Toes_2My company, Brulant, has been around for many years, but is just recently embracing elements of social media internally. In the past few months I have immersed myself in social media to learn – each day I find something new about what our clients can do and what we can do internally.  I’m still learning, but one of the first pieces of advice was to get a blogging policy out there for the company.  We don’t have official corporate blogs in place yet, but I hope to one day soon.  Even so, people need to know what can help them and hurt them regardless of social media tools in play.

I started by looking for other examples out there.  Here are some things I dug up, and I’ll add to this as I find more.  Frankly I started saving so many links and examples it became redundant.  Some of the most valuable finds:

  • A colleague from the Technology Marketing Executive Council run by Forrester shared his firm’s policy (I’ll ask permission to mention him here before I give him up).
  • John Cass, who I connected with over Twitter and Social Media Breakfasts in Boston, has written a book about corporate blogging along with a companion wiki.  He also is a contributor to the list of Fortune 500 companies that have blogs.
  • Charlene Li from Forrester has a wiki of example corporate blog policies, although some of the links are DOA.  Her new book Groundswell with Josh Bernoff has a whole chapter dedicated to "the groundswell inside your company," but the strategy and advice for marketers applies throughout. This is a fundamental book everyone should read. There, I said it. And I just bought 15 copies to give to the people on our internal social media interest group.

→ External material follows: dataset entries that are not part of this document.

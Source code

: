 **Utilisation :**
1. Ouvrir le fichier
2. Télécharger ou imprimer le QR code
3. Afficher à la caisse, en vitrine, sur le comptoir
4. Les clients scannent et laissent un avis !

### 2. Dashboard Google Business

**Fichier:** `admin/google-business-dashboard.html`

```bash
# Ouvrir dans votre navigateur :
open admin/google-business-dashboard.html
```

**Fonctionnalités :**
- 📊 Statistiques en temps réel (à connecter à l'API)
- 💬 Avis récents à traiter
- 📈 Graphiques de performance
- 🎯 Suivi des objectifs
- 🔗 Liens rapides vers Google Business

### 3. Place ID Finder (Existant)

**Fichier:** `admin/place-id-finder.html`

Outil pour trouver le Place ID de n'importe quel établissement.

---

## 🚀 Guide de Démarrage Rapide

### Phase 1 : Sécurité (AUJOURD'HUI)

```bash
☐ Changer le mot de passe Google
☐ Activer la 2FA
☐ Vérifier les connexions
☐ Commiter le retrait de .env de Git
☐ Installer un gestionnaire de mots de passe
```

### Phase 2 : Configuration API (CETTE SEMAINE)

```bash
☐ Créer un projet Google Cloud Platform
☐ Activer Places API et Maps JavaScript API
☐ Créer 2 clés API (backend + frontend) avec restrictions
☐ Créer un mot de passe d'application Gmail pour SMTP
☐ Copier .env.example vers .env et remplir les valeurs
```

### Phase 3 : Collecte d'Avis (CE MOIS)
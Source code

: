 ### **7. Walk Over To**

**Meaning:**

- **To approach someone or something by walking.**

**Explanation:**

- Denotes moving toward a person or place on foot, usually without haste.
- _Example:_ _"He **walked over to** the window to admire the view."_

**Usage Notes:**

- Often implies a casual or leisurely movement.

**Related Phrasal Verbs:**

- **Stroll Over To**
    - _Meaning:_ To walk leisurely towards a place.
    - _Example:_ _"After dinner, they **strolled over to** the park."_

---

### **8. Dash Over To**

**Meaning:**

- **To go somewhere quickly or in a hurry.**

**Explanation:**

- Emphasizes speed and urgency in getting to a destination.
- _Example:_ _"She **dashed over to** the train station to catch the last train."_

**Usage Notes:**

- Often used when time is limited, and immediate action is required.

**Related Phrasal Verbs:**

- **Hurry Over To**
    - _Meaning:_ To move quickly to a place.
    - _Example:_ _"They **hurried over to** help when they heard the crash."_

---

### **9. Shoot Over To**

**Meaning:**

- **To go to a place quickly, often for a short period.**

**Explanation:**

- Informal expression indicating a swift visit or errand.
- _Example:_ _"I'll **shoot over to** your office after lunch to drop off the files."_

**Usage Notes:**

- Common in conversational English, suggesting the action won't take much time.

Combing through all of these, it was clear that what was relevant to blogging policies is relevant to other sites like Facebook, YouTube, Twitter and many others.  Aside from the HR verbiage around "disciplinary action up to termination may occur" for policy violations, the policy is really designed to promote professional and open dialog regardless of the technology.  Frankly, people need to be aware that firm executives (not to mention our clients) are watching the content generated on the interwebs and should act accordingly. 

Here is the outline of our policy and paraphrased snippets of what is included.  Contact me directly if you would like a copy, although we are still in the process of finalizing and publishing internally.  What have you included in yours and how could we improve this?

  • Agency Monitoring and Privacy Policy
    Essentially saying, "yes, executives are watching and you are responsible for your content out there especially when talking about work on your personal blogs, Face book profiles and forums."
  • Promote Interactivity and Individuality
    Be personal, clear about the purpose of your content, and be responsive to emails, comments and feedback.
  • Promote Free Expression
    Don’t censor comments unless they violate the policy (i.e. confidentiality), and don’t restrict access.  Allow and encourage conversation through comments and sharing of ideas.
  • Strive for Factual Truth and Scholarship
    Never plagiarize, do not use assumed names, and cite sources referenced in each post.  Learn about Creative Commons. 
  • Be As Transparent As Possible
    Reveal as much as your are comfortable with about your identity while being mindful of your own privacy.  Disclose conflicts of interest and other professional associations.
  • Be Professional
    Balance time spent in social media and don’t let it interfere with your work.  Don’t talk about specific clients without their formal approval.  Be mindful of what information is confidential to the firm or our clients.  Live the values in our internal team member handbook.  Respect copyright, the law and other people – disagree gracefully and respectfully. 
  • Examples of Situations Where The Policy Applies and Does Not

I’d value further advice on improving, and as we evolve our use of tools and engaging in conversations we will keep the policy updated.  Already I wish we had an internal wiki to use to collaborate with the team drafting this.  Does your company have a similar policy?  Who drafted it?  What was the response when it was published to everyone?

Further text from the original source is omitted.